Mini Mustangs help Willy’s Friends

The Mini Mustangs, a local youth horse club, held its fifth annual food drive and fundraiser, Dec. 21, on the Durham town green. The event was to benefit Help Willy’s Friends, a group that collects donations to support animal shelters and rescue groups.

Fundraiser organizers were initially concerned about the event’s success because a snowstorm forced it to be rescheduled from the previous weekend. The change was not a deterrent however, as donations proved.

The group raised almost $450 and over 150 pounds of food at the event.

The Mini Mustangs were formed six years ago under the direction of Pat Bandzes and Debbie Sommers, of Middlefield, as a group of what Bandzes called “young, crazy, horse girls.”

“We are a 4-H horse club,” said Bandzes. “Our club is primarily educational, but we also do community service.”

The original Mini Mustangs are now in middle school and high school. “They’re not so mini any more, but that’s still our name,” Bandzes said.

The club has since relocated to Chester, but still consists of mostly Durham and Middlefield members. The food drive has been a part of the Mini Mustangs’ community service through the years. According to Bandzes the original event involved a trail ride and a door to door collection with horses, but that was not the most convenient method. Then the event, called “Riding for Rudolph,” became stationary, first on the Middlefield town green and for the last two years on Durham’s town green.

At this year’s food drive, one horse was dressed up as Rudolph and another as Rudolph’s helper and residents could meet, pet and get pictures with the horses while making a donation to Help Willy’s Friends.

“They’re a good group of kids,” said Mark Paturzo, founder of Help Willy’s Friends. “They do it for us every year and the locals kind of know after a while and will come down with food and supplies or cash.”

“We’ve been helping shelters and rescue groups for seven years now,” Paturzo said. “We’ve helped nearly 200 shelters and organizations since our inception.”

Paturzo expressed appreciation for the dedication and generosity of the Mini Mustangs and the community.

Paturzo said that the food has already been distributed. Because of spoilage potential, donated food has to be turned over quickly. Monetary donations give the organizations flexibility to help animals. One of the needs that is not always met in food drives is cat food, Paturzo said, which can go both to shelter’s and to help feed homeless cats. Noting the increase in demands and the increase in donations to Help Willy’s Friends, Paturzo said that the next goal for his organization is a permanent warehouse.
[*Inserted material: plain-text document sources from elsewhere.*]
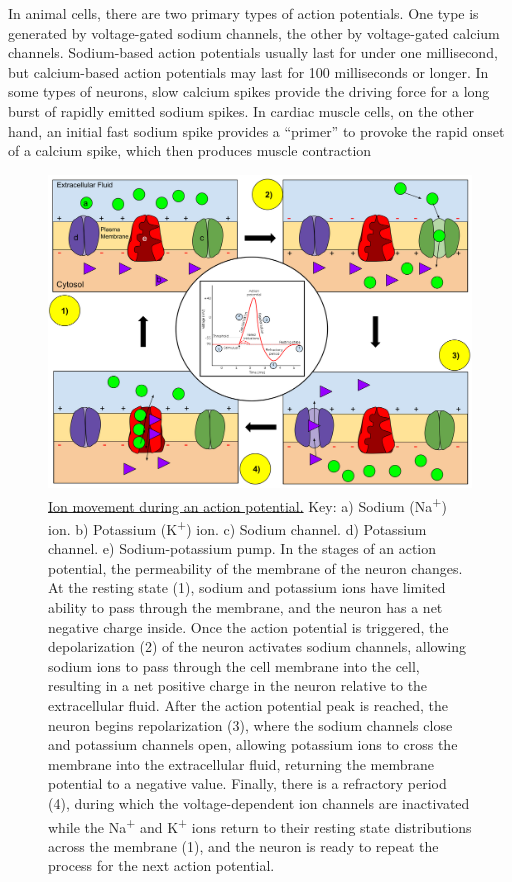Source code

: In animal cells, there are two primary types of action potentials. One type is generated by voltage-gated sodium channels, the other by voltage-gated calcium channels. Sodium-based action potentials usually last for under one millisecond, but calcium-based action potentials may last for 100 milliseconds or longer. In some types of neurons, slow calcium spikes provide the driving force for a long burst of rapidly emitted sodium spikes. In cardiac muscle cells, on the other hand, an initial fast sodium spike provides a ``primer'' to provoke the rapid onset of a calcium spike, which then produces muscle contraction



\begin{figure}

{\centering \includegraphics[width=0.7\linewidth]{./figures/potential/ActionPotential} 

}

\caption{\href{https://commons.wikimedia.org/wiki/File:Membrane_Permeability_of_a_Neuron_During_an_Action_Potential.svg}{Ion movement during an action potential.} Key: a) Sodium (Na\textsuperscript{+}) ion. b) Potassium (K\textsuperscript{+}) ion. c) Sodium channel. d) Potassium channel. e) Sodium-potassium pump. In the stages of an action potential, the permeability of the membrane of the neuron changes. At the resting state (1), sodium and potassium ions have limited ability to pass through the membrane, and the neuron has a net negative charge inside. Once the action potential is triggered, the depolarization (2) of the neuron activates sodium channels, allowing sodium ions to pass through the cell membrane into the cell, resulting in a net positive charge in the neuron relative to the extracellular fluid. After the action potential peak is reached, the neuron begins repolarization (3), where the sodium channels close and potassium channels open, allowing potassium ions to cross the membrane into the extracellular fluid, returning the membrane potential to a negative value. Finally, there is a refractory period (4), during which the voltage-dependent ion channels are inactivated while the Na\textsuperscript{+} and K\textsuperscript{+} ions return to their resting state distributions across the membrane (1), and the neuron is ready to repeat the process for the next action potential.}\label{fig:actionpotential}
\end{figure}

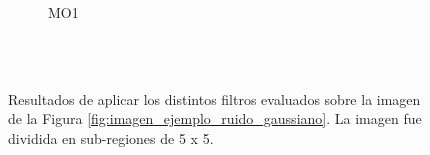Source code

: \begin{figure}
{\begin{subfigure}[b]{0.25\textwidth}
			\caption{MO1}
			\label{fig:mo1}
		\end{subfigure}
	}\\
	\\
	\caption{Resultados de aplicar los distintos filtros evaluados sobre la imagen de la Figura \ref{fig:imagen_ejemplo_ruido_gaussiano}. La imagen fue dividida en sub-regiones de 5 x 5.}	
	\label{fig:imagenes_resultado}
\end{figure}


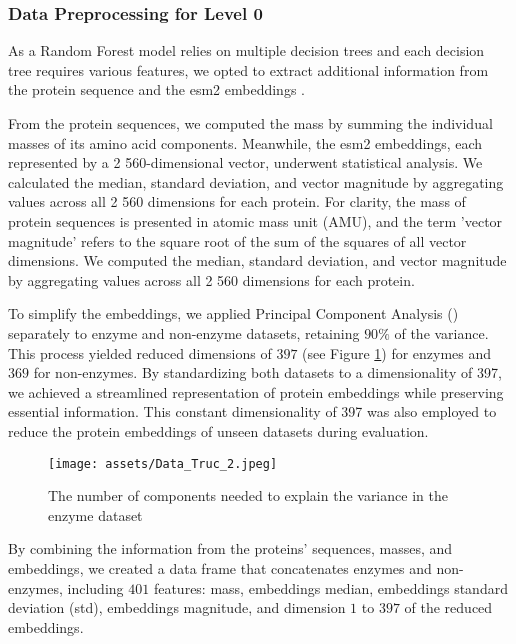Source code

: \documentclass{bioinfo}
\begin{document}
\begin{methods}
\subsubsection{Data Preprocessing for Level 0}
As a Random Forest model relies on multiple decision trees and each
decision tree requires various features, we opted to extract additional
information from the protein sequence and the esm2 embeddings \cite{ESM2}.

From the protein sequences, we computed the mass by summing the individual masses of its amino acid components. 
Meanwhile, the esm2 embeddings, each represented by a 2 560-dimensional vector, underwent statistical analysis.
We calculated the median, standard deviation, and vector magnitude by aggregating values across all 2 560 dimensions for each protein.
For clarity, the mass of protein sequences is presented in atomic mass unit (AMU),
and the term 'vector magnitude' refers to the square root of the sum of the squares of all vector dimensions.
We computed the median, standard deviation, and vector magnitude by aggregating values across all 2 560 dimensions for each protein.

To simplify the embeddings, we applied Principal Component Analysis (\cite{scikit-learn})
separately to enzyme and non-enzyme datasets,
retaining $90\%$ of the variance. This process yielded reduced dimensions of $397$ (see Figure \ref{fig:PCA_enzymes}) for enzymes and $369$ for non-enzymes. 
By standardizing both datasets to a dimensionality of 397, we achieved a streamlined representation of protein embeddings while preserving essential information.
This constant dimensionality of 397 was also employed to reduce the protein embeddings of unseen datasets during evaluation.

\begin{figure}[!tbp]
\texttt{[image: assets/Data\_Truc\_2.jpeg]}
\caption{The number of components needed to explain the variance in the enzyme dataset}\label{fig:PCA_enzymes}
\end{figure}



By combining the information from the proteins’ sequences, masses, and embeddings, we created a data frame that concatenates enzymes and non-enzymes,
including $401$ features: mass, embeddings median, embeddings standard deviation (std), embeddings magnitude, and dimension $1$ to $397$ of the reduced 
embeddings. 


\end{methods}
\end{document}
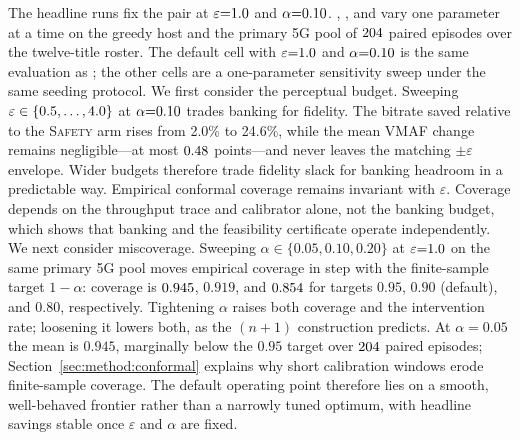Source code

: The headline runs fix the pair at \(\varepsilon{=}\CPSepsilon\) and \(\alpha{=}\CPSalpha\). , , and  vary one parameter at a time on the greedy host and the primary \mbox{5G} pool of \(\CPSepisodes\) paired episodes over the twelve-title roster. The default cell with \(\varepsilon{=}\CPSepsilon\) and \(\alpha{=}\CPSalpha\) is the same evaluation as ; the other cells are a one-parameter sensitivity sweep under the same seeding protocol.
We first consider the perceptual budget. Sweeping \(\varepsilon\in\{\AblEpsLo,\dots,\AblEpsHi\}\) at \(\alpha{=}\CPSalpha\) trades banking for fidelity.
The bitrate saved relative to the \textsc{Safety} arm rises from 2.0\% to 24.6\%, while the mean VMAF change remains negligible---at most \(\AblVmMaxAbs\) points---and never leaves the matching \(\pm\varepsilon\) envelope. Wider budgets therefore trade fidelity slack for banking headroom in a predictable way.
Empirical conformal coverage remains invariant with \(\varepsilon\). Coverage depends on the throughput trace and calibrator alone, not the banking budget, which shows that banking and the feasibility certificate operate independently.
We next consider miscoverage. Sweeping \(\alpha\in\{0.05,0.10,0.20\}\) at \(\varepsilon{=}\CPSepsilon\) on the same primary \mbox{5G} pool moves empirical coverage in step with the finite-sample target \(1{-}\alpha\): coverage is \(\AblCovMax\), \(0.919\), and \(\AblCovMin\) for targets \(0.95\), \(0.90\) (default), and \(0.80\), respectively.
Tightening \(\alpha\) raises both coverage and the intervention rate; loosening it lowers both, as the \((n{+}1)\) construction predicts.
At \(\alpha{=}0.05\) the mean is \(0.945\), marginally below the \(0.95\) target over \(\CPSepisodes\) paired episodes; Section~\ref{sec:method:conformal} explains why short calibration windows erode finite-sample coverage. The default operating point therefore lies on a smooth, well-behaved frontier rather than a narrowly tuned optimum, with headline savings stable once \(\varepsilon\) and \(\alpha\) are fixed.

\begin{cps@table}
  \centering
  \caption{Sensitivity to the perceptual budget \(\varepsilon\) (greedy host, \mbox{5G} test, \(\alpha{=}\CPSalpha\), certified vs.\ safety). The \(\varepsilon{=}\CPSepsilon\) row is the headline run of .}
  \label{tab:abl:eps}
  \small
  \evaltable{}
\end{cps@table}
The largest event for Help Willy’s Friends, the annual pet fair, also involves the Mini Mustangs. In the past the horse group has set up a table at the fair and while they did their own fundraising, they collected donations for Help Willy’s Friends.

“We try to do something nice for each other,” Paturzo said.

According to Bandzes, the Mini Mustangs and Riding for Rudolph get bigger every year. The group plans to continue their community service and their association with Help Willy’s Friends.